HOW TO COMPLETE THIS TASK>
The lines below starting at the line containing "You've already seen" and ending at the line containing "The main idea" are to be repeated exactly, with both ends kept and nothing else added.

Pictures paired with source code:
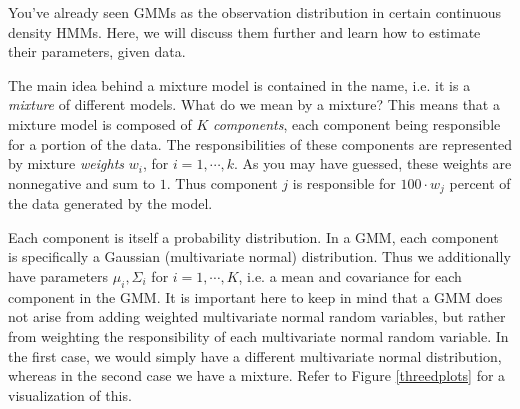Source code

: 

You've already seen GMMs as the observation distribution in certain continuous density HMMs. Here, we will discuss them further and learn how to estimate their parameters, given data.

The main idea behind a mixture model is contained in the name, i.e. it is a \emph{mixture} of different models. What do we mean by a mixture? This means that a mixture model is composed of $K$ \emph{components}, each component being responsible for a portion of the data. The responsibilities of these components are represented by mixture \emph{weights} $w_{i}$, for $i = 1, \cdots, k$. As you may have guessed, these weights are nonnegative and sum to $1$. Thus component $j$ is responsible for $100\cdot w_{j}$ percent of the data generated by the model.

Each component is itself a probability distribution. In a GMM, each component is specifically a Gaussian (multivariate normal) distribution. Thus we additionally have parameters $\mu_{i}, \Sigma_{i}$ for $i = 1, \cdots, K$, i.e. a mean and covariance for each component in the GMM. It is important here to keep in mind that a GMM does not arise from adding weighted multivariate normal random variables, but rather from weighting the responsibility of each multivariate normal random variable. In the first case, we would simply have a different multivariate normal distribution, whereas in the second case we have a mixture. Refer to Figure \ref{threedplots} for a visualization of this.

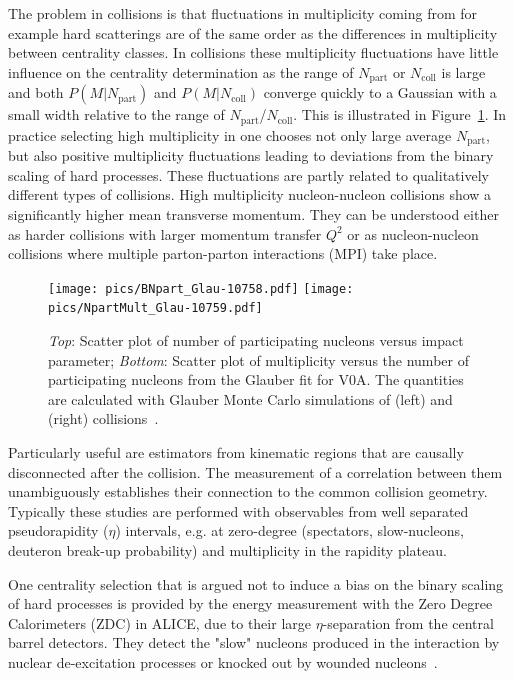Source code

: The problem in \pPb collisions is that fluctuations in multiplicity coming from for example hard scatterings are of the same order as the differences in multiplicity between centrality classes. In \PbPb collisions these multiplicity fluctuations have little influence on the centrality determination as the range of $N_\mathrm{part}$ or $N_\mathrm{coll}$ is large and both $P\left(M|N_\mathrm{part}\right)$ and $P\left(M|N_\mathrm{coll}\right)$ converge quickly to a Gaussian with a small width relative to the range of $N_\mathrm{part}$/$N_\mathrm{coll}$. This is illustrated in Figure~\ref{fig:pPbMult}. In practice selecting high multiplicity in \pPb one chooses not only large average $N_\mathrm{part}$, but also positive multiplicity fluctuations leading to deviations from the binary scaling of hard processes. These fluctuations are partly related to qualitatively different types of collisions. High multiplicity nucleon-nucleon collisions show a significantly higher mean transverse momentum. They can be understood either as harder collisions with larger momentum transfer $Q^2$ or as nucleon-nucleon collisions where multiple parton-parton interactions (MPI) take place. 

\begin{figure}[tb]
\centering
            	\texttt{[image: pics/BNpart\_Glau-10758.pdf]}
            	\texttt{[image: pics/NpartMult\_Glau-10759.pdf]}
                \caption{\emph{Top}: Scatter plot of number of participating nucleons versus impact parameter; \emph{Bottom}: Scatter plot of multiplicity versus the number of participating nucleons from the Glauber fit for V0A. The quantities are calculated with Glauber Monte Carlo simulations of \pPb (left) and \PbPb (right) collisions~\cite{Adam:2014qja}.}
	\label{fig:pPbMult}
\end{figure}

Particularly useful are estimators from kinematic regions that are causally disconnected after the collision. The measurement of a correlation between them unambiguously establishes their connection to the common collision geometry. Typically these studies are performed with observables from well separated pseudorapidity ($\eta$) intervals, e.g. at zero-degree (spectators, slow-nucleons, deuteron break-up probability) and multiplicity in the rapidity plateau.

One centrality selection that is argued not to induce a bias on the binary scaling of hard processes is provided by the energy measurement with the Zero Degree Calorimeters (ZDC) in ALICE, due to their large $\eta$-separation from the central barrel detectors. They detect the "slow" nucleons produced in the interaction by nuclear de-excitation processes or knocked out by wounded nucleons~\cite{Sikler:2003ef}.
...
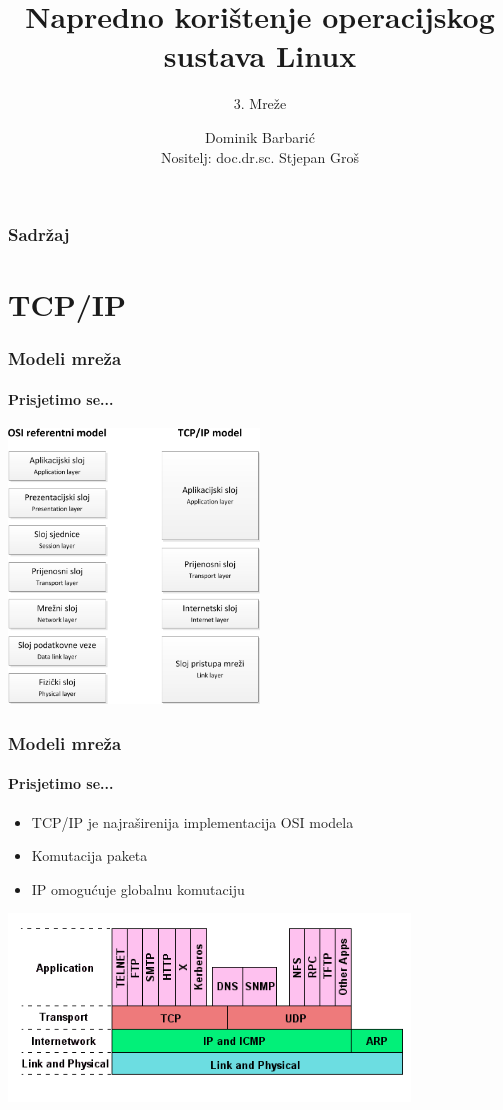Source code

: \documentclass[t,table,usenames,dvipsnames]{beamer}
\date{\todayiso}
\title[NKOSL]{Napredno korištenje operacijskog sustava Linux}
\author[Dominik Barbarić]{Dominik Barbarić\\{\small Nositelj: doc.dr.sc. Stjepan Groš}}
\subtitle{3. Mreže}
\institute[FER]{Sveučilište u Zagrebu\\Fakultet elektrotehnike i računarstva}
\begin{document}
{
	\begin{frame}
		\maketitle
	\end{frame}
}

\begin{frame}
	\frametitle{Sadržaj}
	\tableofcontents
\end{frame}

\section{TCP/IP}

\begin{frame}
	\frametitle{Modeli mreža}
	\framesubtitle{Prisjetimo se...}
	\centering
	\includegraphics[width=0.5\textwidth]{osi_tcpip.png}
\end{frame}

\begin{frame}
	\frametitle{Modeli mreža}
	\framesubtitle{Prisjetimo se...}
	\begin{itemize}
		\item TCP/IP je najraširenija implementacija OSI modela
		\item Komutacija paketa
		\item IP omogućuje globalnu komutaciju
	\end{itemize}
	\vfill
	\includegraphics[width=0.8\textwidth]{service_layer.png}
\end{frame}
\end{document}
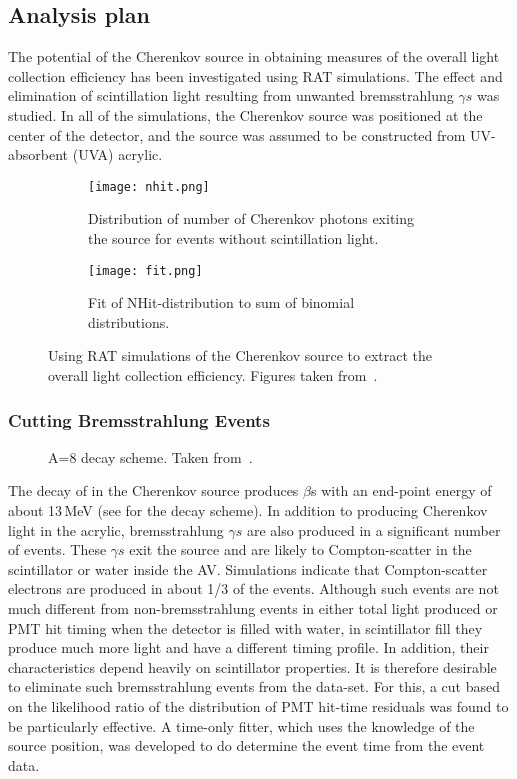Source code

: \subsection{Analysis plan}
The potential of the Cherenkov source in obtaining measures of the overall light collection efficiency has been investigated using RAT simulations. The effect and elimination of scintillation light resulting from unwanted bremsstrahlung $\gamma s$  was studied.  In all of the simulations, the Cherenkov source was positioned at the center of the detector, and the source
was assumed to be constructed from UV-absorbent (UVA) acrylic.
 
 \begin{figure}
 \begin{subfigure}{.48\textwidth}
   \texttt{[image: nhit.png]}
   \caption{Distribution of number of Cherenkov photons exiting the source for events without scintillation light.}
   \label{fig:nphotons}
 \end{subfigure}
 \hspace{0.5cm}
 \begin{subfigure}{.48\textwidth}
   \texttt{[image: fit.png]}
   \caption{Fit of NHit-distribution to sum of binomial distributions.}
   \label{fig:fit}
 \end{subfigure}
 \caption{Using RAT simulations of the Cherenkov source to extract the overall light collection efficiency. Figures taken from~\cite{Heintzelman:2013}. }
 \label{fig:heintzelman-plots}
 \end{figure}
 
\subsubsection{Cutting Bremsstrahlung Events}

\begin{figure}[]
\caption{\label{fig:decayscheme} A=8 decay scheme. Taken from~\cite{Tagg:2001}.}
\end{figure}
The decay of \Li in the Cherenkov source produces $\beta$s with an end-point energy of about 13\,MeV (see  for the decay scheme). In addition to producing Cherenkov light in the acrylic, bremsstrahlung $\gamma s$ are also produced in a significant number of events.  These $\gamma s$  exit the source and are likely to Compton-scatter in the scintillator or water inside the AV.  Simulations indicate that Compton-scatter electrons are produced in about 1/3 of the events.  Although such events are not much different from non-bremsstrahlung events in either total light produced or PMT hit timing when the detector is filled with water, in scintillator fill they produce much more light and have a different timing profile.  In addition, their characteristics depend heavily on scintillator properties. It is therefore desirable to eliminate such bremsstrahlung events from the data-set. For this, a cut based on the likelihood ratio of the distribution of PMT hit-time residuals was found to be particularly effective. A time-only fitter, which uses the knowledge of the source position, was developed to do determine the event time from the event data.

RESPONSE BELOW>
You've already seen GMMs as the observation distribution in certain continuous density HMMs. Here, we will discuss them further and learn how to estimate their parameters, given data.

The main idea behind a mixture model is contained in the name, i.e. it is a \emph{mixture} of different models. What do we mean by a mixture? This means that a mixture model is composed of $K$ \emph{components}, each component being responsible for a portion of the data. The responsibilities of these components are represented by mixture \emph{weights} $w_{i}$, for $i = 1, \cdots, k$. As you may have guessed, these weights are nonnegative and sum to $1$. Thus component $j$ is responsible for $100\cdot w_{j}$ percent of the data generated by the model.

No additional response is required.